Reading coffee grounds is a nuanced and intricate art, where your destiny might be revealed. But what if you want to determine your own future? And what if you can’t read coffee grounds at all?
Saturday 6 July
Activist Routes, with climate activist Dirk Kuiken.
14:00 – 16:00. Start: Podium Explore.
Gemeentegoed artist Roman Tkachenko invites climate activist Dirk Kuiken. A bike tour visiting places of significance and urgency for local activists in Leeuwarden. Bring your own bike.
Friday 12 July:
Glitch x VHDG. Workshop afternoon, dinner and Queer-party
15:00 – 01:00. Podium Explore
VHDG collaborates with Glitch, a collective with a DIY mentality that organizes club nights for the queer community in Friesland.With Korreltje Zout, we will challenge gender norms and neckties will be given new shapes while we upcycle them during the My Tie Fine workshop. Nikos will take us on a journey through the history of Waacking in the similar named workshop, where we will learn about the dance’s origins in the underground culture of the 1970s, often performed and created by queer people of color. Get ready to dance!
Saturday 13 July
An afternoon about art & democracy
13:00 – 18:00. Podium Explore
VHDG, in collaboration with artists Louwrien Wijers and Egon Hanfstingl, is organizing a program about the role of art and creativity in a democracy in transition. Join the conversation on empowerment, solidarity, and direct democracy. What do you value, and how can we organize that together? Featuring Emanuele Braga, Lara Khaldi, Jeroen Lutters, and Pink Pony Express. The event will conclude with a communal dinner.
Friday 19 July:
Homesick Restaurant. Workshop, dinner and film screening
16:30 – 22:00. Podium Explore
Gemeentegoed artist Lu Lin organises a special event on migration to the Netherlands, hospitality, and cultural exchange.
Saturday 20 July:
Activist Routes, with Jaleesa Schiphorst (Leeuwarden Kan Het, NiNsee)

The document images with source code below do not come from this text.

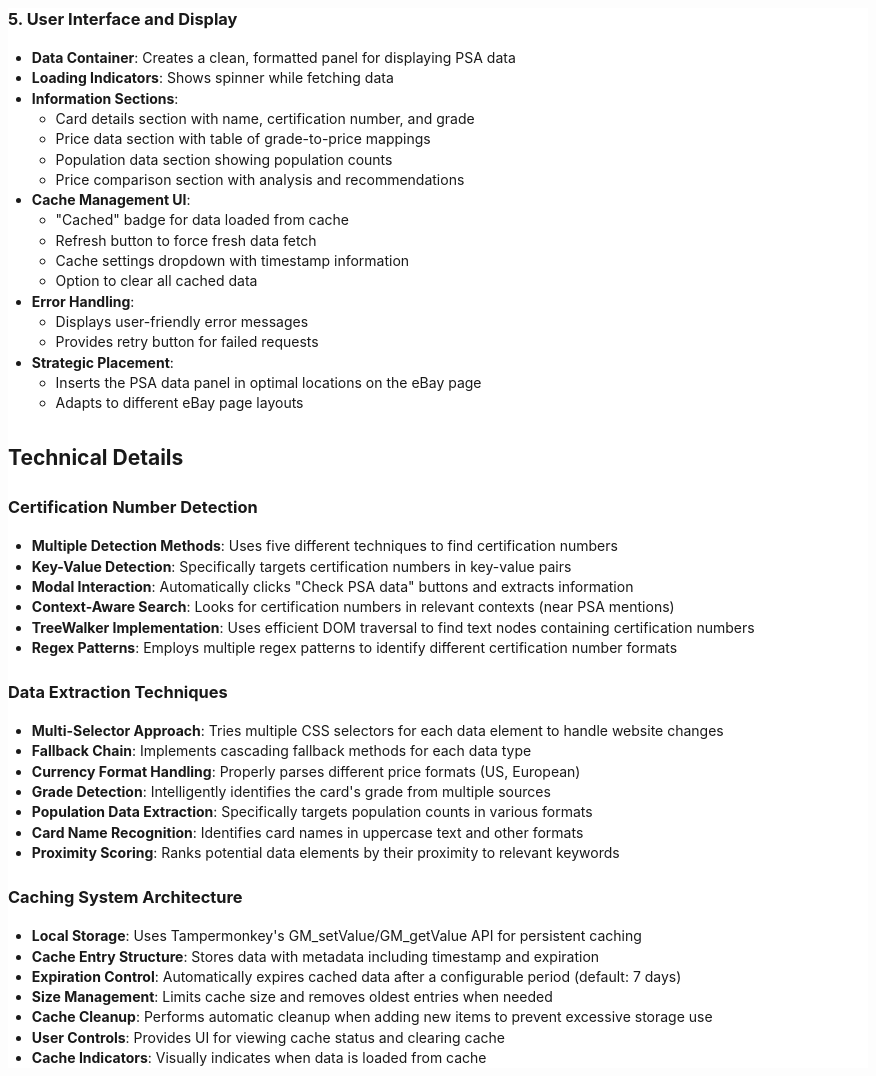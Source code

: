 ### 5. User Interface and Display

- **Data Container**: Creates a clean, formatted panel for displaying PSA data
- **Loading Indicators**: Shows spinner while fetching data
- **Information Sections**:
  - Card details section with name, certification number, and grade
  - Price data section with table of grade-to-price mappings
  - Population data section showing population counts
  - Price comparison section with analysis and recommendations
- **Cache Management UI**:
  - "Cached" badge for data loaded from cache
  - Refresh button to force fresh data fetch
  - Cache settings dropdown with timestamp information
  - Option to clear all cached data
- **Error Handling**: 
  - Displays user-friendly error messages
  - Provides retry button for failed requests
- **Strategic Placement**: 
  - Inserts the PSA data panel in optimal locations on the eBay page
  - Adapts to different eBay page layouts

## Technical Details

### Certification Number Detection

- **Multiple Detection Methods**: Uses five different techniques to find certification numbers
- **Key-Value Detection**: Specifically targets certification numbers in key-value pairs
- **Modal Interaction**: Automatically clicks "Check PSA data" buttons and extracts information
- **Context-Aware Search**: Looks for certification numbers in relevant contexts (near PSA mentions)
- **TreeWalker Implementation**: Uses efficient DOM traversal to find text nodes containing certification numbers
- **Regex Patterns**: Employs multiple regex patterns to identify different certification number formats

### Data Extraction Techniques

- **Multi-Selector Approach**: Tries multiple CSS selectors for each data element to handle website changes
- **Fallback Chain**: Implements cascading fallback methods for each data type
- **Currency Format Handling**: Properly parses different price formats (US, European)
- **Grade Detection**: Intelligently identifies the card's grade from multiple sources
- **Population Data Extraction**: Specifically targets population counts in various formats
- **Card Name Recognition**: Identifies card names in uppercase text and other formats
- **Proximity Scoring**: Ranks potential data elements by their proximity to relevant keywords

### Caching System Architecture

- **Local Storage**: Uses Tampermonkey's GM_setValue/GM_getValue API for persistent caching
- **Cache Entry Structure**: Stores data with metadata including timestamp and expiration
- **Expiration Control**: Automatically expires cached data after a configurable period (default: 7 days)
- **Size Management**: Limits cache size and removes oldest entries when needed
- **Cache Cleanup**: Performs automatic cleanup when adding new items to prevent excessive storage use
- **User Controls**: Provides UI for viewing cache status and clearing cache
- **Cache Indicators**: Visually indicates when data is loaded from cache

14:00 – 16:00. Start: Podium Explore
Gemeentegoed artist Roman Tkachenko invites Jaleesa Schiphorst (Leeuwarden Kan Het, NiNsee). A walking tour visiting places of significance and urgency for local activists in Leeuwarden.
Saturday 20 July:
Thoughtscapes for Deciding(s) A Critical Empathy Ecology Approach
Book Launch Katie Ceekay
16:00 – 17:00. Podium Explore
Artist Katie Ceekay presents her book on the potential role of empathy in decision-making.
Friday 26 July:
Finissage Gemeentegoed.
16:00 – 18:00. Podium Explore
Festive closing of Gemeentegoed.
Gemeentegoed opens on Friday, June 28, with a festive opening at Podium Explore and can be visited daily from Wednesday to Saturday until Friday, July 26.